▸ **Work order**
Pull out every line in the data that has the string "equations" in it.
··· Available data
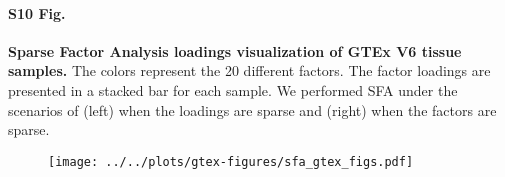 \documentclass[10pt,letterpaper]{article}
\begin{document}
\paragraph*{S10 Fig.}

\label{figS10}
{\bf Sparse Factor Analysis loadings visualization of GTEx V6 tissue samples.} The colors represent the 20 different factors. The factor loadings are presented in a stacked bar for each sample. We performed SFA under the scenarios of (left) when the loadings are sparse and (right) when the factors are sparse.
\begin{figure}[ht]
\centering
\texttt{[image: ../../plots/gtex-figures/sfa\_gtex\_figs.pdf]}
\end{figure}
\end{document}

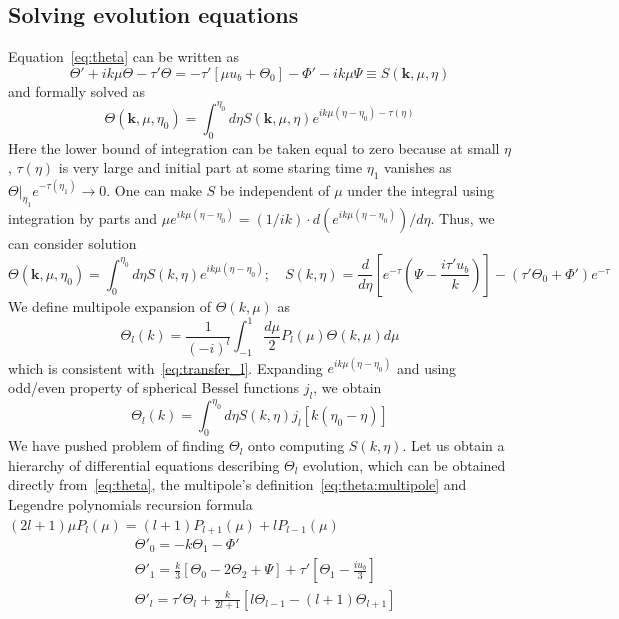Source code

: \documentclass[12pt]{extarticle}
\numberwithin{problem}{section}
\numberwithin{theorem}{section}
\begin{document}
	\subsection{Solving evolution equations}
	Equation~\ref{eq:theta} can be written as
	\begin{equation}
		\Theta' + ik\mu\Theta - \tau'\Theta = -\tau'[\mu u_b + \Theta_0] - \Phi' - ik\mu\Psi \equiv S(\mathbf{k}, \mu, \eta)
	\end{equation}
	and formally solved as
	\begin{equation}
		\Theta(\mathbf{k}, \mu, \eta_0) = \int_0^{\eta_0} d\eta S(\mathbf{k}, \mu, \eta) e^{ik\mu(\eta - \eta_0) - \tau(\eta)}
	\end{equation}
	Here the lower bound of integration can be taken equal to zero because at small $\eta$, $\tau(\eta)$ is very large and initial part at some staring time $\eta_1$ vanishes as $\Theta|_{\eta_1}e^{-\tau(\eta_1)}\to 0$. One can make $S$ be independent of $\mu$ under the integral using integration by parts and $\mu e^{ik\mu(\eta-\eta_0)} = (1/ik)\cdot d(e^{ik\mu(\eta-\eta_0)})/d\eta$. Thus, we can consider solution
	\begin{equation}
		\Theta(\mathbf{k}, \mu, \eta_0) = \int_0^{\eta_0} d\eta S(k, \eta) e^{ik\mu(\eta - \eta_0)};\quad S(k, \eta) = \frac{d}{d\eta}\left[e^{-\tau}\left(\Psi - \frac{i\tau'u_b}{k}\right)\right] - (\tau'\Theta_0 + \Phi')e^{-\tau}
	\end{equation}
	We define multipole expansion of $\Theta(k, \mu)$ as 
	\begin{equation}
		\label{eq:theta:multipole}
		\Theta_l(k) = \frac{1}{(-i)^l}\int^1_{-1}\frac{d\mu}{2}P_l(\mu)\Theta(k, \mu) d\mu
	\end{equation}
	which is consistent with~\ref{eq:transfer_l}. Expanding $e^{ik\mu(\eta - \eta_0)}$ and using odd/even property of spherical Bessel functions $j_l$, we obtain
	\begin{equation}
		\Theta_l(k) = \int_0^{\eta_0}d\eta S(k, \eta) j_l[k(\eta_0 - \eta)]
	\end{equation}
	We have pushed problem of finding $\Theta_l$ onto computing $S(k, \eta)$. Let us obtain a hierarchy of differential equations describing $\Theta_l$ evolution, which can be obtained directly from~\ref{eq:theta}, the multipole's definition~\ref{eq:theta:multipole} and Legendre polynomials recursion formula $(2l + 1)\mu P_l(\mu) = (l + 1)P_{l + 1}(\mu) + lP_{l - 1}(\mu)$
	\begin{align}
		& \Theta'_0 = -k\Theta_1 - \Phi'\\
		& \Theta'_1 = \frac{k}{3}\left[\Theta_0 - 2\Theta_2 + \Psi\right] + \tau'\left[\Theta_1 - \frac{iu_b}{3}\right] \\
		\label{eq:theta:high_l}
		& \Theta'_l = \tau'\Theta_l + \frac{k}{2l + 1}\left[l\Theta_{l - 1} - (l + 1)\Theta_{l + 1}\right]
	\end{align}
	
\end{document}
······
▸ **Result**
	\subsection{Solving evolution equations}
	We have pushed problem of finding $\Theta_l$ onto computing $S(k, \eta)$. Let us obtain a hierarchy of differential equations describing $\Theta_l$ evolution, which can be obtained directly from~\ref{eq:theta}, the multipole's definition~\ref{eq:theta:multipole} and Legendre polynomials recursion formula $(2l + 1)\mu P_l(\mu) = (l + 1)P_{l + 1}(\mu) + lP_{l - 1}(\mu)$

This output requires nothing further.